### The task
What is needed is an exact transcription of every record, minus the pictures.

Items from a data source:
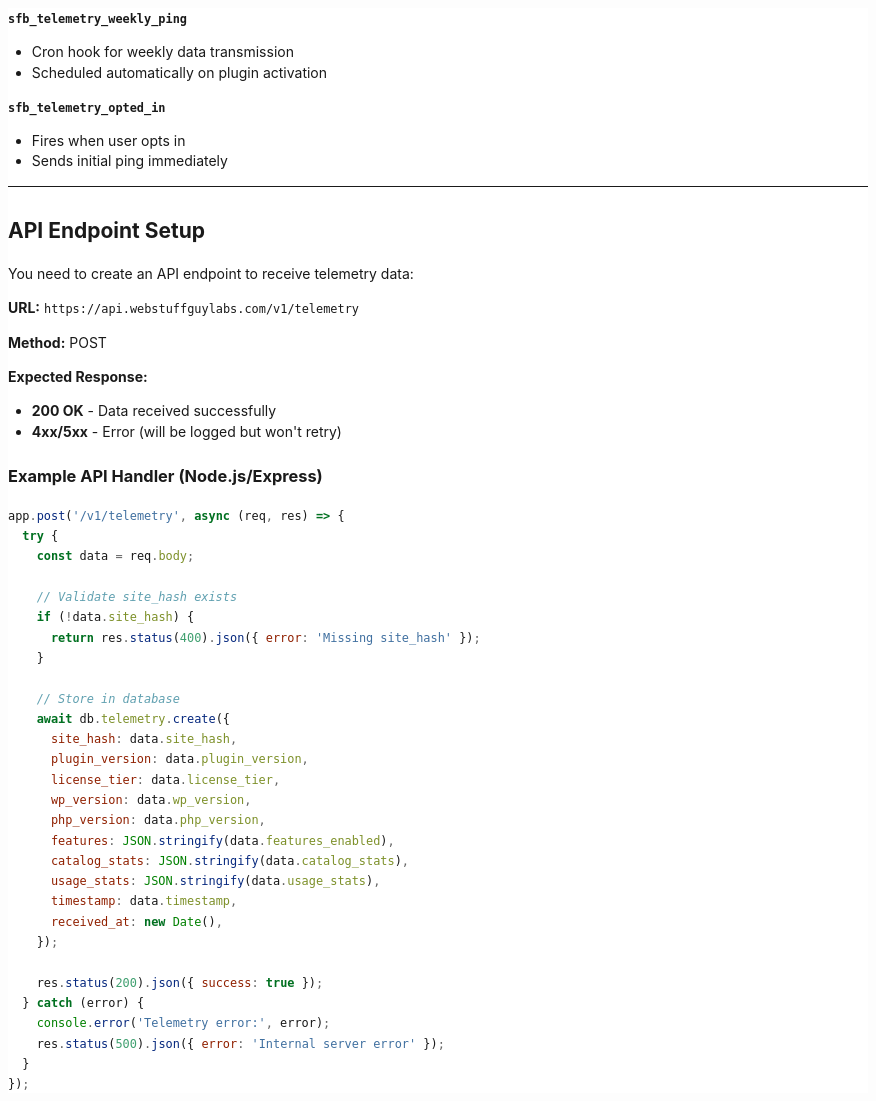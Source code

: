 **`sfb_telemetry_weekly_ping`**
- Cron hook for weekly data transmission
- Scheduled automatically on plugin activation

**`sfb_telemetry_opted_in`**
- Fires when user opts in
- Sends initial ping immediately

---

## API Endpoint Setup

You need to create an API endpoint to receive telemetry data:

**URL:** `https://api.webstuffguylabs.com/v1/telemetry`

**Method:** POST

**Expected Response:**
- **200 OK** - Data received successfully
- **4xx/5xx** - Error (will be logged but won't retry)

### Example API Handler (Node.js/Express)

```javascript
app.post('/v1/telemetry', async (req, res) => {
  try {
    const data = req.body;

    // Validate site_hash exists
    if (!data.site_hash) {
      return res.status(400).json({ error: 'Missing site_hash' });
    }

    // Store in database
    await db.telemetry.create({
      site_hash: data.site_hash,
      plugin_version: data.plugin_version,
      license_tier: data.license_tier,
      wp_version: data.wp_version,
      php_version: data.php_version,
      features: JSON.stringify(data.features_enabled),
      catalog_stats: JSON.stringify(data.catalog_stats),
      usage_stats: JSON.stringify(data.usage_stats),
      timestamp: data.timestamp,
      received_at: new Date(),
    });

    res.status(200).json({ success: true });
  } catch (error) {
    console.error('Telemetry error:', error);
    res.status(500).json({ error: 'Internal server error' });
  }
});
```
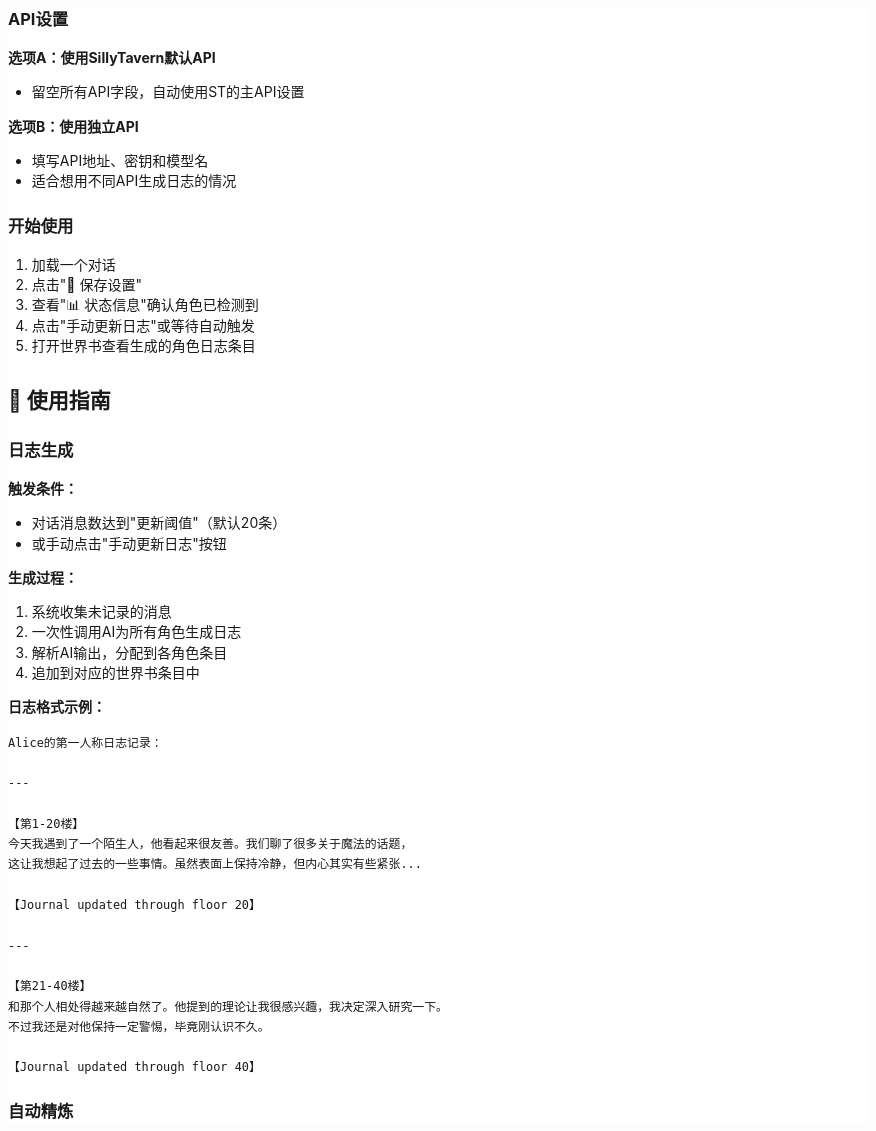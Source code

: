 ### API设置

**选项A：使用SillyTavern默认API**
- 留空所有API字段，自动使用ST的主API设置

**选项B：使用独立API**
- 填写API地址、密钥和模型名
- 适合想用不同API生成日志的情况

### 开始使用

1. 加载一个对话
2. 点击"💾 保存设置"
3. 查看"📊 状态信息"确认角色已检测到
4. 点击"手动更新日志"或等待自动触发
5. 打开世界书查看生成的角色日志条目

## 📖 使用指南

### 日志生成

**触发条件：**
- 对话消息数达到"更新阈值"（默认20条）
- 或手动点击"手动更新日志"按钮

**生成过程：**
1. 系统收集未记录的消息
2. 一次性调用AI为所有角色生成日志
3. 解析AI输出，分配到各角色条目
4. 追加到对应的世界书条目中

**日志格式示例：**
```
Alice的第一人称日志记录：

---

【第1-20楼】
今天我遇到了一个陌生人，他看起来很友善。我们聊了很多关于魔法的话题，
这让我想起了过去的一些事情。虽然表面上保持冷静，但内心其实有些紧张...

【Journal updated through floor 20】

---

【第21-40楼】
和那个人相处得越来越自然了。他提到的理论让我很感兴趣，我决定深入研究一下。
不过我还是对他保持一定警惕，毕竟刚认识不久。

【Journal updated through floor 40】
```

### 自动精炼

### Solution to this task
Source code

: **`sfb_telemetry_weekly_ping`**
- Cron hook for weekly data transmission
- Scheduled automatically on plugin activation

**`sfb_telemetry_opted_in`**
- Fires when user opts in
- Sends initial ping immediately

---

## API Endpoint Setup

You need to create an API endpoint to receive telemetry data:

**URL:** `https://api.webstuffguylabs.com/v1/telemetry`

**Method:** POST

**Expected Response:**
- **200 OK** - Data received successfully
- **4xx/5xx** - Error (will be logged but won't retry)

### Example API Handler (Node.js/Express)

```javascript
app.post('/v1/telemetry', async (req, res) => {
  try {
    const data = req.body;

    // Validate site_hash exists
    if (!data.site_hash) {
      return res.status(400).json({ error: 'Missing site_hash' });
    }

    // Store in database
    await db.telemetry.create({
      site_hash: data.site_hash,
      plugin_version: data.plugin_version,
      license_tier: data.license_tier,
      wp_version: data.wp_version,
      php_version: data.php_version,
      features: JSON.stringify(data.features_enabled),
      catalog_stats: JSON.stringify(data.catalog_stats),
      usage_stats: JSON.stringify(data.usage_stats),
      timestamp: data.timestamp,
      received_at: new Date(),
    });

    res.status(200).json({ success: true });
  } catch (error) {
    console.error('Telemetry error:', error);
    res.status(500).json({ error: 'Internal server error' });
  }
});
```
Source code

: ### API设置

**选项A：使用SillyTavern默认API**
- 留空所有API字段，自动使用ST的主API设置

**选项B：使用独立API**
- 填写API地址、密钥和模型名
- 适合想用不同API生成日志的情况

### 开始使用

1. 加载一个对话
2. 点击"💾 保存设置"
3. 查看"📊 状态信息"确认角色已检测到
4. 点击"手动更新日志"或等待自动触发
5. 打开世界书查看生成的角色日志条目

## 📖 使用指南

### 日志生成

**触发条件：**
- 对话消息数达到"更新阈值"（默认20条）
- 或手动点击"手动更新日志"按钮

**生成过程：**
1. 系统收集未记录的消息
2. 一次性调用AI为所有角色生成日志
3. 解析AI输出，分配到各角色条目
4. 追加到对应的世界书条目中

**日志格式示例：**
```
Alice的第一人称日志记录：

---

【第1-20楼】
今天我遇到了一个陌生人，他看起来很友善。我们聊了很多关于魔法的话题，
这让我想起了过去的一些事情。虽然表面上保持冷静，但内心其实有些紧张...

【Journal updated through floor 20】

---

【第21-40楼】
和那个人相处得越来越自然了。他提到的理论让我很感兴趣，我决定深入研究一下。
不过我还是对他保持一定警惕，毕竟刚认识不久。

【Journal updated through floor 40】
```

### 自动精炼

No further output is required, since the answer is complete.